File:Brazil states1709.png
1709


     Como a série de postagens é sobre o Rio Grande do Sul não vamos abordar aqui a divisão do Nordeste e Sudeste em vários estados, mas concentrar na região Sul. Após a chegada da família real, um alvará de 1812 estabeleceu que o Rio Grande do Sul adotaria o nome de Capitania de São Pedro do Rio Grande, integrando a Comarca de São Pedro e Santa Catarina A Província da Cisplatina, inexistente no mapa do século XVIII, integrava o Brasil do início do século XIX. Para entender como isso ocorreu é importante entender o contexto político da região do Prata no início do século XIX, mais do que apenas analisar a Guerra da Cisplatina em si.
José Artigas

     A Província do Rio da Prata tornou-se independente da Espanha em 1810. Nessa época, a disputa na província era entre Unitários (ou Centralistas) e os Federalistas. Os Unitários queriam Buenos Aires e Montevidéu liderando e subjugando o interior. Já os Federalistas defendiam a ampla autonomia para as Províncias Unidas do Rio da Prata e tinham José Artigas como seu maior representante. Artigas não tinha formação intelectual apurada e não pertencia à elite local. Ele fora peão de estância e contrabandista na fronteira com o Continente de São Pedro. Foi ele quem liderou as tropas contra os espanhóis e era um líder político e ideológico. Todavia, algumas de suas ideias eram temidas entre seus conterrâneos e entre os estancieiros do Continente de São Pedro. As temidas ideias de Artigas como acontece até hoje quando se tenta mexer nos privilégios de quem mais tem diziam respeito à reforma agrária e a limitação à ação de comerciantes estrangeiros nos portos. Seu discurso quanto à reforma agrária era bastante radical para a época e para muita gente nos dias de hoje: defendia a divisão das enormes propriedades locais entre índios, negros libertos e brancos pobres.

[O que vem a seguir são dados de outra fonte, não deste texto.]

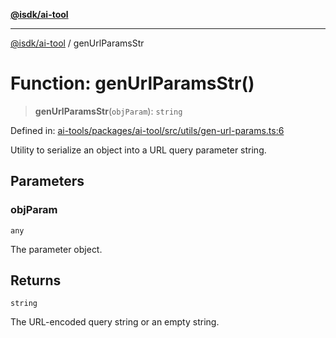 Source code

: [**@isdk/ai-tool**](../README.md)

***

[@isdk/ai-tool](../globals.md) / genUrlParamsStr

# Function: genUrlParamsStr()

> **genUrlParamsStr**(`objParam`): `string`

Defined in: [ai-tools/packages/ai-tool/src/utils/gen-url-params.ts:6](https://github.com/isdk/ai-tool.js/blob/a24331161aecd2d7bbd8dc9f9cd3d984871261cb/src/utils/gen-url-params.ts#L6)

Utility to serialize an object into a URL query parameter string.

## Parameters

### objParam

`any`

The parameter object.

## Returns

`string`

The URL-encoded query string or an empty string.
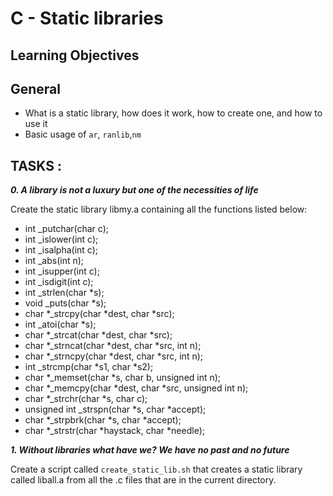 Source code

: # C - Static libraries

## Learning Objectives

## General

- What is a static library, how does it work, how to create one, and how to use it
- Basic usage of `ar`, `ranlib`,`nm`

## TASKS :

***0. A library is not a luxury but one of the necessities of life***

Create the static library libmy.a containing all the functions listed below:

- int _putchar(char c);
- int _islower(int c);
- int _isalpha(int c);
- int _abs(int n);
- int _isupper(int c);
- int _isdigit(int c);
- int _strlen(char *s);
- void _puts(char *s);
- char *_strcpy(char *dest, char *src);
- int _atoi(char *s);
- char *_strcat(char *dest, char *src);
- char *_strncat(char *dest, char *src, int n);
- char *_strncpy(char *dest, char *src, int n);
- int _strcmp(char *s1, char *s2);
- char *_memset(char *s, char b, unsigned int n);
- char *_memcpy(char *dest, char *src, unsigned int n);
- char *_strchr(char *s, char c);
- unsigned int _strspn(char *s, char *accept);
- char *_strpbrk(char *s, char *accept);
- char *_strstr(char *haystack, char *needle);

***1. Without libraries what have we? We have no past and no future***

Create a script called `create_static_lib.sh` that creates a static library called liball.a from all the .c files that are in the current directory.




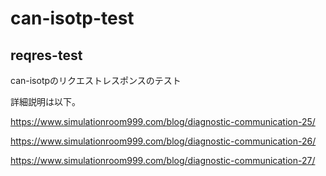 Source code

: # can-isotp-test

## reqres-test

can-isotpのリクエストレスポンスのテスト

詳細説明は以下。

https://www.simulationroom999.com/blog/diagnostic-communication-25/

https://www.simulationroom999.com/blog/diagnostic-communication-26/

https://www.simulationroom999.com/blog/diagnostic-communication-27/

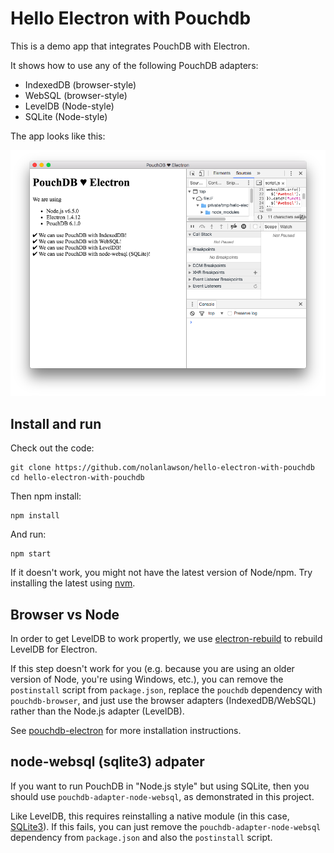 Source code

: # Hello Electron with Pouchdb

This is a demo app that integrates PouchDB with Electron.

It shows how to use any of the following PouchDB adapters:

  * IndexedDB (browser-style)
  * WebSQL (browser-style)
  * LevelDB (Node-style)
  * SQLite (Node-style)

The app looks like this:

![screenshot](screenshot2.png)

## Install and run

Check out the code:

    git clone https://github.com/nolanlawson/hello-electron-with-pouchdb
    cd hello-electron-with-pouchdb

Then npm install:

    npm install

And run:

    npm start

If it doesn't work, you might not have the latest version of Node/npm. Try installing the latest using [nvm](https://github.com/creationix/nvm).

## Browser vs Node

In order to get LevelDB to work propertly, we use [electron-rebuild](https://github.com/electron/electron-rebuild) to rebuild LevelDB for Electron.

If this step doesn't work for you (e.g. because you are using an older version of Node, you're using Windows, etc.), you can remove the `postinstall` script from `package.json`, replace the `pouchdb` dependency with `pouchdb-browser`, and just use the browser adapters (IndexedDB/WebSQL) rather than the Node.js adapter (LevelDB).

See [pouchdb-electron](https://github.com/nolanlawson/pouchdb-electron) for more installation instructions.

## node-websql (sqlite3) adpater

If you want to run PouchDB in "Node.js style" but using SQLite, then you should use `pouchdb-adapter-node-websql`, as demonstrated in this project.

Like LevelDB, this requires reinstalling a native module (in this case, [SQLite3](https://github.com/mapbox/node-sqlite3)). If this fails, you can just remove the `pouchdb-adapter-node-websql` dependency from `package.json` and also the `postinstall` script.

     A Coroa Portuguesa temia que as ideias federalistas de Artigas influenciassem os gaúchos e passou a investir contra sua liderança na região do Prata - vale lembrar que Bento Gonçalves foi um dos que mais se "encantou" com as ideias de Artigas. Por isso, já em 1811, quatro mil soldados luso-brasileiros foram enviados para guerrear contra Artigas. Em 1816, a elite de Buenos Aires e Montevidéu apoia implicitamente a Coroa Portuguesa na guerra contra o federalista. A região acabou sendo incorporada ao Império sob o nome de "Província Cisplatina" e Artigas foi oficialmente derrotado em 1820.

     A guerra e a incorporação da Cisplatina ao território do Império luso-brasileiro beneficiaram a elite sul-riograndense com a ocupação do norte da banda Oriental e a instalação de comerciantes do Continente de São Pedro em Montevidéu. O porto de Rio Grande passou a ser o mais importante porto local. Aos poucos, os brasileiros vão se tornando parceiros indesejáveis e a Guerra da Cisplatina estoura em 1825. Na guerra, o Brasil recém-independente teve de enfrentar as tropas rebeldes orientais e a Confederação Argentina. Os platinos não aceitavam a dominação luso-brasileira sobre a região e as desvantagens que vinham sofrendo desde sua incorporação ao Império - nem mesmo falavam português, ou seja, eram um "estranho no ninho". O Brasil, recém-independente, não possuía ainda um exército sistematizado e outras revoltas eclodiam no país na mesma época. Dom Pedro I não conseguiu conter a ação dos rebeldes do Prata e foi forçado a reconhecer sua independência, em 1828, com a criação da "República Oriental do Uruguai". De certo modo, o desgaste causado pela derrota nessa guerra contribuiu para minar a imagem já desgastada do imperador que acabou abdicando em 1831.